Contenuto sponsorizzato che mima lo stile editoriale — pubblicità integrata nella narrazione senza apparire come spot. Standard nel documentarismo moderno.
Quando il committente vuole inserire un marchio nell'inquadratura senza che sembri pubblicità — questo è il nucleo del Native Advertising. La differenza con il Product Placement classico risiede nell'intenzione: il Native Advertising è pagato in modo trasparente, ma formalmente concepito in modo da integrarsi nella narrazione editoriale. Sul set, questo significa concretamente: il posizionamento del prodotto non viene nascosto, ma giustificato narrativamente. Un operatore di macchina da presa lo vede immediatamente — il marchio non è casualmente nell'inquadratura, ma è stato pre-prodotto, concordato con il copywriter.
Nella documentazione e nel film di contenuto, questo è da tempo uno standard.
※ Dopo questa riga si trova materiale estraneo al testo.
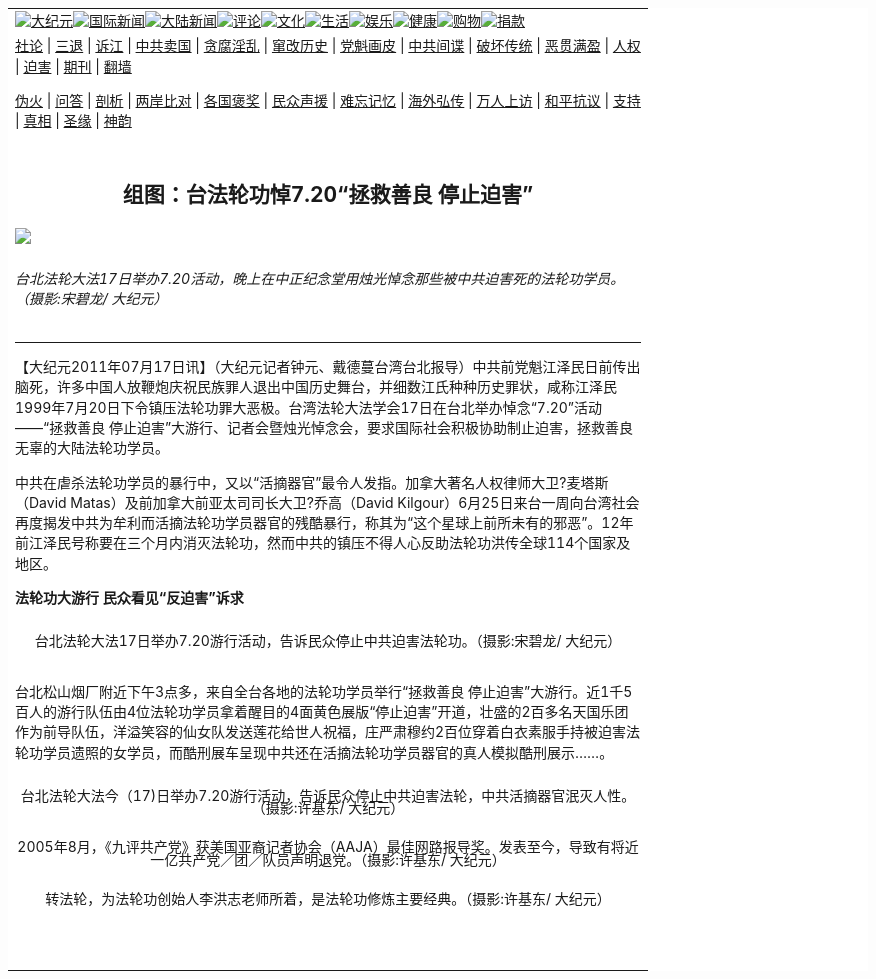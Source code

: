 <a name="1" id="1" target="_blank"></a><span id="1"></span>
<table align=center border="0"><tr><td colspan="2" VALIGN=TOP><a href="/gb/nsc413.md#1"><img src="https://raw.githubusercontent.com/onzhi266/www/master/t/djy/1.jpg" title="大纪元"></a><a href="/gb/n24hr.md#1"><img src="https://raw.githubusercontent.com/onzhi266/www/master/t/djy/3.jpg" title="国际新闻"></a><a href="/gb/nsc413.md#1"><img src="https://raw.githubusercontent.com/onzhi266/www/master/t/djy/4.jpg" title="大陆新闻"></a><a href="/gb/news392.md#1"><img src="https://raw.githubusercontent.com/onzhi266/www/master/t/djy/5.jpg" title="评论"></a><a href="/gb/news2007.md#1"><img src="https://raw.githubusercontent.com/onzhi266/www/master/t/djy/6.jpg" title="文化"></a><a href="/gb/news2008.md#1"><img src="https://raw.githubusercontent.com/onzhi266/www/master/t/djy/7.jpg" title="生活"></a><a href="/gb/ncyule.md#1"><img src="https://raw.githubusercontent.com/onzhi266/www/master/t/djy/8.jpg" title="娱乐"></a><a href="/gb/nsc1002.md#1"><img src="https://raw.githubusercontent.com/onzhi266/www/master/t/djy/9.jpg" title="健康"><a href="https://www.youlucky.com"><img src="https://raw.githubusercontent.com/onzhi266/www/master/t/djy/10.jpg" title="购物"></a><a href="https://donate.epochtimes.com/?utm_medium=epochtimes&utm_source=referral&utm_campaign=donate_button_djyarticleheader"><img src="https://raw.githubusercontent.com/onzhi266/www/master/t/djy/12.jpg" title="捐款"></a></td></tr>
<tr><td colspan="2" VALIGN=TOP><a target="_blank" href="/gb/9p.md#1">社论</a> | <a target="_blank" href="/gb/nf5657.md#1">三退</a> | <a target="_blank" href="/gb/nf6124.md#1">诉江</a> | <a target="_blank" href="/gb/nf1176117.md#1">中共卖国</a> | <a target="_blank" href="/gb/nf5773.md#1">贪腐淫乱</a> | <a target="_blank" href="/gb/nf1176115.md#1">窜改历史</a> | <a target="_blank" href="/gb/nf1176107.md#1">党魁画皮</a> | <a target="_blank" href="/gb/nf1320400.md#1">中共间谍</a> | <a target="_blank" href="/gb/nf1176114.md#1">破坏传统</a> | <a target="_blank" href="https://github.com/onzhi266/ntdtv/blob/master/gb/prog447_1.md#1">恶贯满盈</a> | <a target="_blank" href="/gb/ncid278.md#1">人权</a> | <a target="_blank" href="/gb/nf1176111.md#1">迫害</a> | <a target="_blank" href="https://gitlab.com/szzdlab/mh-qikan/blob/master/README.md#1">期刊</a> | <a target="_blank" href="https://github.com/bannedbook/fanqiang/wiki">翻墙</a></p><p><a target="_blank" href="/gb/nf5562.md#1">伪火</a> | <a target="_blank" href="/gb/nf4378.md#1">问答</a> | <a target="_blank" href="/gb/nf5792.md#1">剖析</a> | <a target="_blank" href="/gb/nf5735.md#1">两岸比对</a> | <a target="_blank" href="/gb/nf6119.md#1">各国褒奖</a> | <a target="_blank" href="/gb/nf6120.md#1">民众声援</a> | <a target="_blank" href="/gb/nf1188594.md#1">难忘记忆</a> | <a target="_blank" href="/gb/nf3180.md#1">海外弘传</a> | <a target="_blank" href="/gb/nf5410.md#1">万人上访</a> | <a target="_blank" href="https://github.com/onzhi266/ntdtv/blob/master/gb/prog1530_1.md#1">和平抗议</a> | <a target="_blank" href="/gb/nf4386.md#1">支持</a> | <a target="_blank" href="/gb/nf4389.md#1">真相</a> | <a target="_blank" href="/gb/nf5790.md#1">圣缘</a> | <a target="_blank" href="/gb/nf4786.md#1">神韵</a></td></tr>
<tr><td VALIGN=TOP width="626"><h2 align=center>组图：台法轮功悼7.20“拯救善良 停止迫害”</h2>
<img width="600" src="https://i.epochtimes.com/assets/uploads/2011/07/110717091820100311-600x400.jpg" />
<h6>台北法轮大法17日举办7.20活动，晚上在中正纪念堂用烛光悼念那些被中共迫害死的法轮功学员。（摄影:宋碧龙/ 大纪元）
</h6>
<hr>
<p>【大纪元2011年07月17日讯】（大纪元记者钟元、戴德蔓台湾台北报导）中共前党魁江泽民日前传出脑死，许多中国人放鞭炮庆祝民族罪人退出中国历史舞台，并细数江氏种种历史罪状，咸称江泽民1999年7月20日下令镇压法轮功罪大恶极。台湾法轮大法学会17日在台北举办悼念“7.20”活动——“拯救善良 停止迫害”大游行、记者会暨烛光悼念会，要求国际社会积极协助制止迫害，拯救善良无辜的大陆法轮功学员。</p>
<p>中共在虐杀法轮功学员的暴行中，又以“活摘器官”最令人发指。加拿大著名人权律师大卫?麦塔斯（David Matas）及前加拿大前亚太司司长大卫?乔高（David Kilgour）6月25日来台一周向台湾社会再度揭发中共为牟利而活摘法轮功学员器官的残酷暴行，称其为“这个星球上前所未有的邪恶”。12年前江泽民号称要在三个月内消灭法轮功，然而中共的镇压不得人心反助法轮功洪传全球114个国家及地区。</p>
<p><B>法轮功大游行 民众看见“反迫害”诉求 </B></p>
<p><p></p>
<div style="line-height: 90%; text-align: center;">
	<img src="https://i.epochtimes.com/assets/uploads/2013/11/110717095840100311-450x299.jpg" alt="" title="" width="450" b="299"
	class="size-medium wp-image-7734989" /></a><br /><span class="bn12">台北法轮大法17日举办7.20游行活动，告诉民众停止中共迫害法轮功。（摄影:宋碧龙/ 大纪元）</span></div>
<p><br />台北松山烟厂附近下午3点多，来自全台各地的法轮功学员举行“拯救善良 停止迫害”大游行。近1千5百人的游行队伍由4位法轮功学员拿着醒目的4面黄色展版“停止迫害”开道，壮盛的2百多名天国乐团作为前导队伍，洋溢笑容的仙女队发送莲花给世人祝福，庄严肃穆约2百位穿着白衣素服手持被迫害法轮功学员遗照的女学员，而酷刑展车呈现中共还在活摘法轮功学员器官的真人模拟酷刑展示&#8230;&#8230;。<br /></p>
<div style="line-height: 90%; text-align: center;">
	<img src="https://i.epochtimes.com/assets/uploads/2013/11/1107182206012165-450x300.jpg" alt="" title="" width="450" b="300"
	class="size-medium wp-image-7734990" /></a><br /><span class="bn12">台北法轮大法今（17)日举办7.20游行活动，告诉民众停止中共迫害法轮，中共活摘器官泯灭人性。（摄影:许基东/ 大纪元）</span></div>
<p></p>
<p></p>
<div style="line-height: 90%; text-align: center;">
	<img src="https://i.epochtimes.com/assets/uploads/2013/11/1107182205422165_1-450x478.jpg" alt="" title="" width="450" b="478"
	class="size-medium wp-image-7734991" /></a><br /><span class="bn12">2005年8月，《九评共产党》获美国亚裔记者协会（AAJA）最佳网路报导奖。发表至今，导致有将近一亿共产党／团／队员声明退党。（摄影:许基东/ 大纪元）</span></div>
<p></p>
<p></p>
<div style="line-height: 90%; text-align: center;">
	<img src="https://i.epochtimes.com/assets/uploads/2013/11/1107182205312165-450x443.jpg" alt="" title="" width="450" b="443"
	class="size-medium wp-image-7734992" /></a><br /><span class="bn12">转法轮，为法轮功创始人李洪志老师所着，是法轮功修炼主要经典。（摄影:许基东/ 大纪元）</span></div>
<p><br /></p>
<div style="line-height: 90%; text-align: center;">
	<img src="https://i.epochtimes.com/assets/uploads/2013/11/110717111103100311-450x299.jpg" alt="" title="" width="450" b="299"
Un documentario sull'urban gardening sponsorizza un marchio di attrezzi da giardinaggio — e gli attrezzi non appaiono come corpi estranei, ma come attrezzature utilizzate dai protagonisti. Questo funziona solo se la macchina da presa inquadra consapevolmente, se l'illuminazione non sovraespone il marchio (ciò appare immediatamente artificiale) e se il montaggio mantiene il ritmo naturale. Un inserto di 3 secondi sul logo è Native Advertising di qualità cinematografica; un salto di montaggio al packshot, al contrario, sembra uno spot pubblicitario incollato.
La sfida durante le riprese: il confine tra autenticità e pubblicità riconosciuta è sottile. Molte produzioni lavorano con disclaimer — un avviso che questo contenuto è pagato — ma ciò non cambia la concezione dell'immagine. Il regista e il DoP devono decidere quanto presente possa essere il prodotto. Alcuni committenti desiderano la massima visibilità, altri la minima — e il Native Advertising funziona al meglio quando il prodotto non racconta la storia, ma è semplicemente presente.
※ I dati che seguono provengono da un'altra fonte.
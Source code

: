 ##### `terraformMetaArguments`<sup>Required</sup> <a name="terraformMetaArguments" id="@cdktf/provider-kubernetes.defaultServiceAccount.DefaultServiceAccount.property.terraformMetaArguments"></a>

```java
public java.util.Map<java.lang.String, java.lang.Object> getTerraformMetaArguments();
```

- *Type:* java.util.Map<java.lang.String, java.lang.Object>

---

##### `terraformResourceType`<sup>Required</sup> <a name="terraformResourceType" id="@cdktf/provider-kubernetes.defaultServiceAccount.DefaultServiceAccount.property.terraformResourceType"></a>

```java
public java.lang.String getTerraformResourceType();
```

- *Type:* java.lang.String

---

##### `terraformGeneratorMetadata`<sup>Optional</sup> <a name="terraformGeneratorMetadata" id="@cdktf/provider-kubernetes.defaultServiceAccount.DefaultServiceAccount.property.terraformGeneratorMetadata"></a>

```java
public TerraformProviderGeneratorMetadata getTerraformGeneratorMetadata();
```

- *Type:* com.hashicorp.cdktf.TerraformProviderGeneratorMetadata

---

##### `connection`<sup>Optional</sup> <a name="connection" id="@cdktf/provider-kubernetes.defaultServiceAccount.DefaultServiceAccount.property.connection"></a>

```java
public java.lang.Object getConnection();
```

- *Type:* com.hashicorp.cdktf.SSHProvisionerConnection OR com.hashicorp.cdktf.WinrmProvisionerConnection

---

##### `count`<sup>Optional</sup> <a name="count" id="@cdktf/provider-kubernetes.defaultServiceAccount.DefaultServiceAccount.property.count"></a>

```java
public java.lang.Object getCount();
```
In post-produzione diventa critico: la correzione colore non deve sovra-accentuare l'oggetto del marchio, il sound design non deve sottolinearlo. L'errore è presto fatto — poi tutti vedono che si tratta di un annuncio. I professionisti lavorano qui a stretto contatto con il reparto grafico per garantire che la qualità del materiale rimanga coerente. Il Native Advertising non è meno professionale di un lungometraggio; richiede solo un diverso mindset nell'uso della macchina da presa — non: come mostro il prodotto?, ma: come mostro il mondo in cui questo prodotto esiste?